FinanceStocks, Bond & Forex

  • Author Paul Bryan
  • Published December 29, 2007
  • Word count 428

Leverage is the ratio of total capital available to actual capital, which is the amount a broker will lend you for trading. For example, if the ratio of 10:1, your broker will lend you $10 for every $1 of actual trading capital you invest.

Most of the forex brokers offer leverage at least 100:1. Forex market offers higher leverage as compared to any other financial trading markets. Leverage also facilitates the forex traders to maximize their trading profits. With the help of leverage, a trader can make use of as high as 200 times the actual sum against the investment. It is a tool for using various economic parameters, such as margins.

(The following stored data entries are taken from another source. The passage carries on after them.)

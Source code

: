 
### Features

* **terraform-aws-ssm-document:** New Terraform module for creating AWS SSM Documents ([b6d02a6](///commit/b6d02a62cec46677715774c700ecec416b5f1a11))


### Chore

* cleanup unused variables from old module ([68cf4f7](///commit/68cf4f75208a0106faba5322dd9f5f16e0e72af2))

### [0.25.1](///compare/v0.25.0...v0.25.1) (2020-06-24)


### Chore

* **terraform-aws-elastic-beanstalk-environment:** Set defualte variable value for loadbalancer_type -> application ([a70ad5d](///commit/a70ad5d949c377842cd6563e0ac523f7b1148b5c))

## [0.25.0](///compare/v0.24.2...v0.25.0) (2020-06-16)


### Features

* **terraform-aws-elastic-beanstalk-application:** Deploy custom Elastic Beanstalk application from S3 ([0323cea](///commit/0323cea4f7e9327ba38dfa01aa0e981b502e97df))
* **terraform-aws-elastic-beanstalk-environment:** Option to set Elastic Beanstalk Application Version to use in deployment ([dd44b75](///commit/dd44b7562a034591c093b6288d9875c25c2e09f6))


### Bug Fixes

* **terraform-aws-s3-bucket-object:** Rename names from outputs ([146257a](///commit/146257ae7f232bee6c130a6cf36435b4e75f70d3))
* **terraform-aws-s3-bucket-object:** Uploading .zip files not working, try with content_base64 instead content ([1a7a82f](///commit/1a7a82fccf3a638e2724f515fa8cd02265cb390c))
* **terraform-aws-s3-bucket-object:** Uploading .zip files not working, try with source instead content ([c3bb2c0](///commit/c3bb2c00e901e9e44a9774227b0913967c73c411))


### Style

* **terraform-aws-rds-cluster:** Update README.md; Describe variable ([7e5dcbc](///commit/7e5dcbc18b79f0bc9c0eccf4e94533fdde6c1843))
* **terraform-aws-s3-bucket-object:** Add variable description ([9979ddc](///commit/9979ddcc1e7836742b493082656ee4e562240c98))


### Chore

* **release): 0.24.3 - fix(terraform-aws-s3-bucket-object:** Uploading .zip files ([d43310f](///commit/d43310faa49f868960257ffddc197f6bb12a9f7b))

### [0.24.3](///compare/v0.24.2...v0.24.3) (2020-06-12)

Although leverage is a very powerful tool, it should be handled carefully, making sure that you have thought and formulated a risk management plan. You should always apply leverage on a small position or deal size. If it works successfully, it should be applied further on a bigger sum. Here leverage and fundamental forex trading plays an important role.

You can apply leverage frequently but wisely on your daily trading if it is backed by systematic fundamental analysis of the market. As leverage facilitates traders to make full use of the short-term instability or variations experienced in the forex market, it is closely linked with the trend and movement of the market. Market trends, in turn, are always influenced by the global political and economical situation, which can be rightly judged by fundamental analysis.

Fundamental analysis is a method of study that attempts to predict price action and market trends by analyzing economic indicators, government policy, and societal factors. Fundamental analysis alone is difficult to use when dealing with forex, and other margined products.

Because, it does not provide the specific entry and exit points, and therefore makes it difficult to control risk when using leverage. However, fundamental analysis can be used as a guide to judge overall direction or trends in a market.

Forex traders using fundamental analysis rely on news reports to gather information about economic, political, and social parameters. When applying leverage for the trading you must consider this wide perspective where a tiny element can swing the trend against your investment.

Two of the most important fundamental indicators are interest rates and international trade. Others are consumer price index, durable goods orders, producer price index, purchasing manager's index, and retail sales.

You, as an investor in forex must be aware of these indicators before investing large sum on leverage. You therefore must remember that leverage and fundamental forex trading goes hand in hand for a successful trading.